How to Preserve Your VHS Tapes for Posterity

VHS and the home movie revolution

When the VHS craze started in the 1980’s, it was the first time people could easily film a home video, pull out the recording format, and watch it immediately on a TV. This revolutionized home movie-making. Prior to this, filming home movies involved recording on a film reel and then having the entire thing developed. Playing the film was also a tedious process and called for a film projector at home. No surprise then that home movies weren’t for everyone, and for decades, it remained a niche hobby of people with the time and patience to deal with film. Then along came VHS, and suddenly anyone could be a home movie producer in a matter of minutes. The VHS cartridge made things so easy; it was a simple process of pop-in, record, pop-out and play. This model is the forerunner of many of the portable camera models and designs we use today, some 30 years later.

There are lots of tapes out there. The two big ones were BETA and VHS. BETA was actually a better designed format for the time, but VHS quickly took over the market and became the quick recording tape standard in the U.S.

Granted, we’ve moved ahead to digital tapes and jump drives with extraordinary amounts of data storage. But many folks still have boxes of VHS tapes gathering dust in their attics and basements. It’s increasingly difficult to find a decent VHS tape player that works with modern electronics, and so conversion is the best way to retrieve those memories. Every film and camera store has been hit up with some version of this question in recent years: “I don’t want to keep the tapes, but how do I get the movies off them into a disc or drive that I can play on my computer?”

For a while, the conversion process existed but it was extremely technical and hard to do at home. It involved transfer of a film format on magnetic tape to a modern digital drive format. On paper this sounds simple, but it was actually a complicated process to execute. Luckily, we have easier ways to do this now.

Doing it yourself: How to convert VHS to DVD

To begin, you will have to buy specific equipment designed to convert images from a VHS to digital recording format. Simple models are usually priced at around $100 with more advanced converters starting at about $400. The unit essentially plays the tape and records it digitally onto a memory card which needs to have the storage capacity for movie output. Generally, the recording happens in real time, i.e. it takes about an hour for each hour of tape.
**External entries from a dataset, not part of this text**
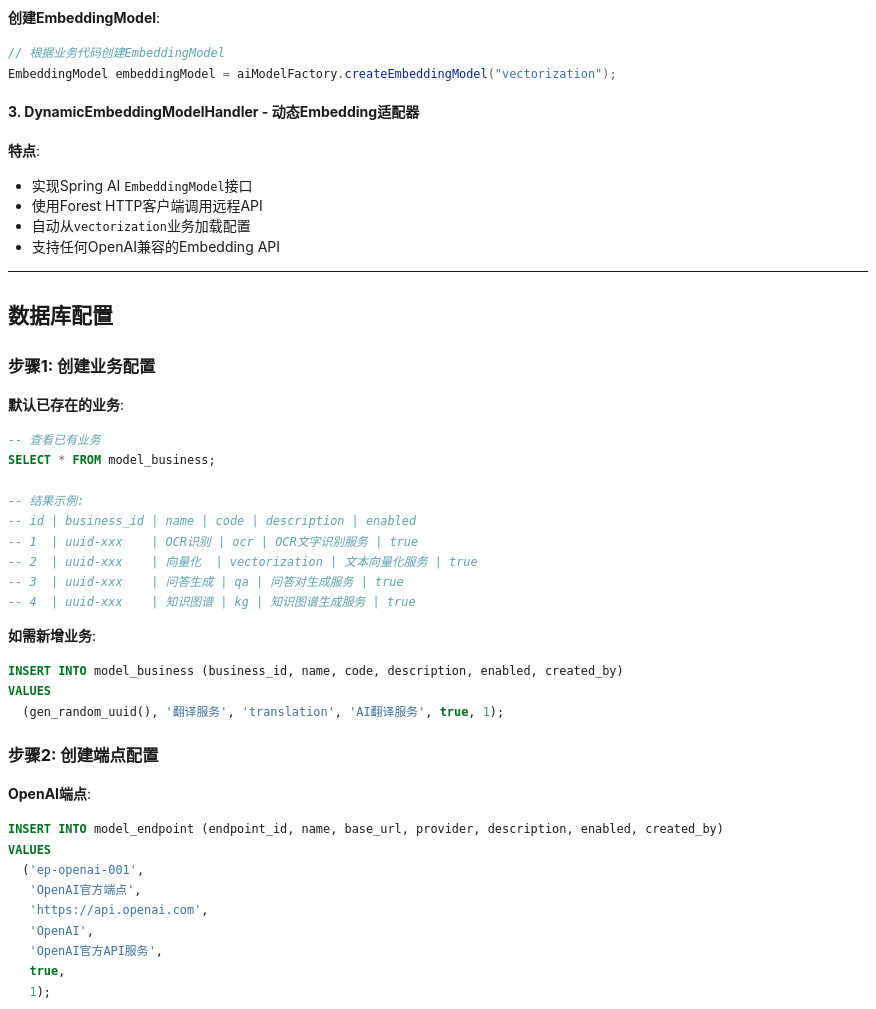 **创建EmbeddingModel**:
```java
// 根据业务代码创建EmbeddingModel
EmbeddingModel embeddingModel = aiModelFactory.createEmbeddingModel("vectorization");
```

#### 3. DynamicEmbeddingModelHandler - 动态Embedding适配器

**特点**:
- 实现Spring AI `EmbeddingModel`接口
- 使用Forest HTTP客户端调用远程API
- 自动从`vectorization`业务加载配置
- 支持任何OpenAI兼容的Embedding API

---

## 数据库配置

### 步骤1: 创建业务配置

**默认已存在的业务**:
```sql
-- 查看已有业务
SELECT * FROM model_business;

-- 结果示例:
-- id | business_id | name | code | description | enabled
-- 1  | uuid-xxx    | OCR识别 | ocr | OCR文字识别服务 | true
-- 2  | uuid-xxx    | 向量化  | vectorization | 文本向量化服务 | true
-- 3  | uuid-xxx    | 问答生成 | qa | 问答对生成服务 | true
-- 4  | uuid-xxx    | 知识图谱 | kg | 知识图谱生成服务 | true
```

**如需新增业务**:
```sql
INSERT INTO model_business (business_id, name, code, description, enabled, created_by)
VALUES
  (gen_random_uuid(), '翻译服务', 'translation', 'AI翻译服务', true, 1);
```

### 步骤2: 创建端点配置

**OpenAI端点**:
```sql
INSERT INTO model_endpoint (endpoint_id, name, base_url, provider, description, enabled, created_by)
VALUES
  ('ep-openai-001',
   'OpenAI官方端点',
   'https://api.openai.com',
   'OpenAI',
   'OpenAI官方API服务',
   true,
   1);
```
If you happen to be a big electronics buff and are lucky enough to own a few different pieces of equipment, you may be able to use a VHS player connected to a DVD recorder, your TV, and your own entertainment network. In this model, the VHS player provides the feed that is then displayed on the TV. You can run an output from the VHS player to send the signal to the TV and then to the DVD, or directly to the DVD. The TV allows you to view the video as it is being recorded. The signal is then converted in the DVD player where the movie is recorded onto a writable DVD. If you don’t already own a DVD recorder/player, this method may prove expensive as quality units (and you will need a good quality recorder for this purpose) are not cheap.

It’s also important to make sure that your VHS player heads are clean and ready. If you are using an old machine, make sure you give it a good cleaning before you start the project. You will have to budget as much time as the length of the movie on your VHS tape. If you are converting multiple tapes, this can add up to a significant chunk of time.

If you working with a tight budget and can’t afford new DVD equipment, there is a quick but less ideal way to tackle this job. Using your existing VHS equipment, project the movie onto a screen or wall and then record it with a digital camera. The quality of the movie may not be the best, but it will still be complete and now available to you in a more accessible digital format. The key pieces of equipment involved here include a VHS player/projector (which you may be able to borrow), a large white surface like a wall, and a digital recording camera.

Getting the professionals to do it for you

Although using a service to convert your old VHS tapes is not the cheapest way to get the job done, it is likely to yield the best outcomes. An established service will have the technology and expertise to convert your tapes to their best possible digital versions. It is probably the best approach for those who don’t have time or personal equipment and are willing to pay for the convenience and superior results likely with a professional service. All you have to do is send your tapes to them and they will tackle the job for you. At the end, you will get your original tapes back along with a DVD or DVDs with the newly digitized movies recorded on them. Some services offer online access to the files for easy sharing with family or friends.

before and after conversion of vhs to dvd

Saving your movies for the future

Technology is changing rapidly around us and nowhere is this more apparent than with photo and film formats. While old film reels were around for a long time before being displaced, the digital formats of today are constantly being upgraded. So you will need to anticipate these changes when you set out to convert and preserve your VHS tape movies. The long-term viability of any format that you choose depends on whether you can find the right equipment to play it down the road. For example, imagine trying to track down a system to play old computer floppies today. This is so difficult that anything saved in this format is, in essence, locked and inaccessible. We are already seeing other portable digital formats such as DVDs being similarly edged out of mainstream use and flash drives may follow soon.

Saving your movie files online is one way to future proof them from such technology shifts. Luckily for us, many professional services now offer this option, allowing your priceless movie memories to be safe and secure even if the DVDs they are stored on are damaged or misplaced.